# Set up the notebook

In [1]:

%pprint

Pretty printing has been turned OFF


In [2]:

import sys

# Insert at 1, 0 is the script path (or '' in REPL)
sys.path.insert(1, '../py')

from choropleth_utils import ChoroplethUtilities
from stats_scraping_utils import StatsScrapingUtilities
from storage import Storage
import pandas as pd
import re
import os
import numpy as np

s = Storage()
ssu = StatsScrapingUtilities(s=s)

In [52]:

column_description_dict = s.load_object('column_description_dict')
us_stats_df = s.load_object('us_stats_df')

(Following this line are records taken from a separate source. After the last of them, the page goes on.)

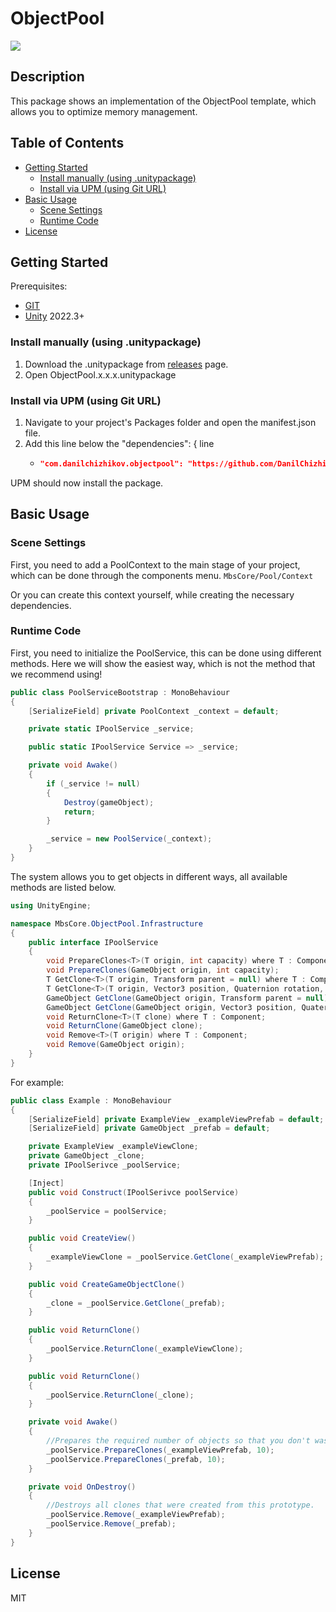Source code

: # ObjectPool
![](https://img.shields.io/badge/unity-2022.3+-000.svg)

## Description
This package shows an implementation of the ObjectPool template, which allows you to optimize memory management.

## Table of Contents
- [Getting Started](#Getting-Started)
    - [Install manually (using .unitypackage)](#Install-manually-(using-.unitypackage))
    - [Install via UPM (using Git URL)](#Install-via-UPM-(using-Git-URL))
- [Basic Usage](#Basic-Usage)
    - [Scene Settings](#Scene-Settings)
    - [Runtime Code](#Runtime-Code)
- [License](#License)

## Getting Started
Prerequisites:
- [GIT](https://git-scm.com/downloads)
- [Unity](https://unity.com/releases/editor/archive) 2022.3+

### Install manually (using .unitypackage)
1. Download the .unitypackage from [releases](https://github.com/DanilChizhikov/ObjectPool/releases/) page.
2. Open ObjectPool.x.x.x.unitypackage

### Install via UPM (using Git URL)
1. Navigate to your project's Packages folder and open the manifest.json file.
2. Add this line below the "dependencies": { line
    - ```json title="Packages/manifest.json"
      "com.danilchizhikov.objectpool": "https://github.com/DanilChizhikov/ObjectPool.git?path=Assets/ObjectPool#0.0.1",
      ```
UPM should now install the package.

## Basic Usage

### Scene Settings
First, you need to add a PoolContext to the main stage of your project, which can be done through the components menu.
`MbsCore/Pool/Context`

Or you can create this context yourself, while creating the necessary dependencies.

### Runtime Code
First, you need to initialize the PoolService, this can be done using different methods.
Here we will show the easiest way, which is not the method that we recommend using!
```csharp
public class PoolServiceBootstrap : MonoBehaviour
{
    [SerializeField] private PoolContext _context = default;

    private static IPoolService _service;

    public static IPoolService Service => _service;

    private void Awake()
    {
        if (_service != null)
        {
            Destroy(gameObject);
            return;
        }

        _service = new PoolService(_context);
    }
}
```

The system allows you to get objects in different ways, all available methods are listed below.
```csharp
using UnityEngine;

namespace MbsCore.ObjectPool.Infrastructure
{
    public interface IPoolService
    {
        void PrepareClones<T>(T origin, int capacity) where T : Component;
        void PrepareClones(GameObject origin, int capacity);
        T GetClone<T>(T origin, Transform parent = null) where T : Component;
        T GetClone<T>(T origin, Vector3 position, Quaternion rotation, Transform parent = null) where T : Component;
        GameObject GetClone(GameObject origin, Transform parent = null);
        GameObject GetClone(GameObject origin, Vector3 position, Quaternion rotation, Transform parent = null);
        void ReturnClone<T>(T clone) where T : Component;
        void ReturnClone(GameObject clone);
        void Remove<T>(T origin) where T : Component;
        void Remove(GameObject origin);
    }
}
```

For example:
```csharp
public class Example : MonoBehaviour
{
    [SerializeField] private ExampleView _exampleViewPrefab = default;
    [SerializeField] private GameObject _prefab = default;

    private ExampleView _exampleViewClone;
    private GameObject _clone;
    private IPoolSerivce _poolService;

    [Inject]
    public void Construct(IPoolSerivce poolService)
    {
        _poolService = poolService;
    }

    public void CreateView()
    {
        _exampleViewClone = _poolService.GetClone(_exampleViewPrefab);
    }

    public void CreateGameObjectClone()
    {
        _clone = _poolService.GetClone(_prefab);
    }

    public void ReturnClone()
    {
        _poolService.ReturnClone(_exampleViewClone);
    }

    public void ReturnClone()
    {
        _poolService.ReturnClone(_clone);
    }

    private void Awake()
    {
        //Prepares the required number of objects so that you don't waste time creating them in the future.
        _poolService.PrepareClones(_exampleViewPrefab, 10);
        _poolService.PrepareClones(_prefab, 10);
    }

    private void OnDestroy()
    {
        //Destroys all clones that were created from this prototype.
        _poolService.Remove(_exampleViewPrefab);
        _poolService.Remove(_prefab);
    }
}
```

## License

MIT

all_countries_df = s.load_object('all_countries_df').set_index('country_code', drop=True)
all_countries_df.country_name = all_countries_df.country_name.map(lambda x: ssu.country_name_dict.get(x, x))
s.store_objects(all_countries_df=all_countries_df.reset_index(drop=False))

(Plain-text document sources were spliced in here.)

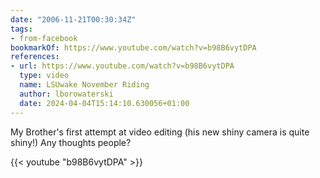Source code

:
 ```yaml
---
date: "2006-11-21T00:30:34Z"
tags:
- from-facebook
bookmarkOf: https://www.youtube.com/watch?v=b98B6vytDPA
references:
- url: https://www.youtube.com/watch?v=b98B6vytDPA
  type: video
  name: LSUwake November Riding
  author: lborowaterski
  date: 2024-04-04T15:14:10.630056+01:00
---
```

My Brother's first attempt at video editing (his new shiny camera is quite shiny!) Any thoughts people?

{{< youtube "b98B6vytDPA" >}}
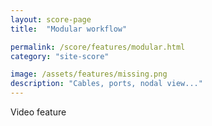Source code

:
```yaml
---
layout: score-page
title:  "Modular workflow"

permalink: /score/features/modular.html
category: "site-score"

image: /assets/features/missing.png
description: "Cables, ports, nodal view..."
---
```


Video feature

Pickling to C:\Users\daveb\OneDrive\Documents\GitHub\StatsByCountry\saves\pkl\all_countries_df.pkl



----
# Get State/Country Prison Population Equivalents


## Clean and prepare US States dataset

In [4]:

url = 'https://worldpopulationreview.com/state-rankings/prison-population-by-state'
tables_list = ssu.get_page_tables(url)

[(0, (50, 4))]


In [5]:

us_states_df = tables_list[0].copy()
print(us_states_df.columns.tolist())
columns_list = ['imprisonment_rate_per_100k', 'total_prison_population', 'state_population_2022']
us_states_df.columns = ['state_name'] + columns_list
for cn in columns_list:
    us_states_df[cn] = us_states_df[cn].map(lambda x: re.sub(r'[^0-9\.]+', '', str(x)))
    us_states_df[cn] = pd.to_numeric(us_states_df[cn], errors='coerce', downcast='integer')
mask_series = us_states_df.state_name.isnull()
us_states_df = us_states_df[~mask_series]
us_states_df.sample(5).T

['State', 'Imprisonment Rate (per 100K)', 'Total Prison Population', '2022 Pop.']


Unnamed: 0,38,37,2,11,0
state_name,Alaska,Connecticut,Oklahoma,Wyoming,Louisiana
imprisonment_rate_per_100k,241,242,633,428,674
total_prison_population,1782,8751,25338,2479,31584
state_population_2022,738023,3612314,4000953,579495,4682633


In [6]:

# Remove US states duplicates and misspellings
states_list = sorted(set(us_states_df.state_name).symmetric_difference(set(ssu.us_stats_df.index)))
doubles_df = ssu.check_4_doubles(states_list)
mask_series = (doubles_df.max_similarity > 0.6)
columns_list = ['first_item', 'second_item', 'max_similarity']
if doubles_df[mask_series].shape[0]:
    display(doubles_df[mask_series][columns_list].sort_values('max_similarity', ascending=False))
mask_series = us_states_df.duplicated(subset=['state_name'], keep=False)
if us_states_df[mask_series].shape[0]:
    display(us_states_df[mask_series])


## Clean and prepare Countries dataset

In [7]:

url = 'https://worldpopulationreview.com/country-rankings/incarceration-rates-by-country'
tables_list = ssu.get_page_tables(url)

[(0, (220, 5))]


In [8]:

countries_df = tables_list[0].copy()
print(countries_df.columns.tolist())
columns_list = ['incarceration_rate',  'total_prison_population', 'male_prison_population_percent', 'female_prison_population_percent']
countries_df.columns = ['country_name'] + columns_list
for cn in columns_list:
    countries_df[cn] = countries_df[cn].map(lambda x: re.sub(r'[^0-9\.]+', '', str(x).split('%')[0]))
    countries_df[cn] = pd.to_numeric(countries_df[cn], errors='coerce', downcast='integer')
mask_series = countries_df.country_name.isnull()
countries_df = countries_df[~mask_series]
countries_df.country_name = countries_df.country_name.map(lambda x: str(x).split('*')[0].strip())
countries_df.head(9).T

['Country', 'Incarceration Rate', 'Total Incarcerated', '% Male', '% Female']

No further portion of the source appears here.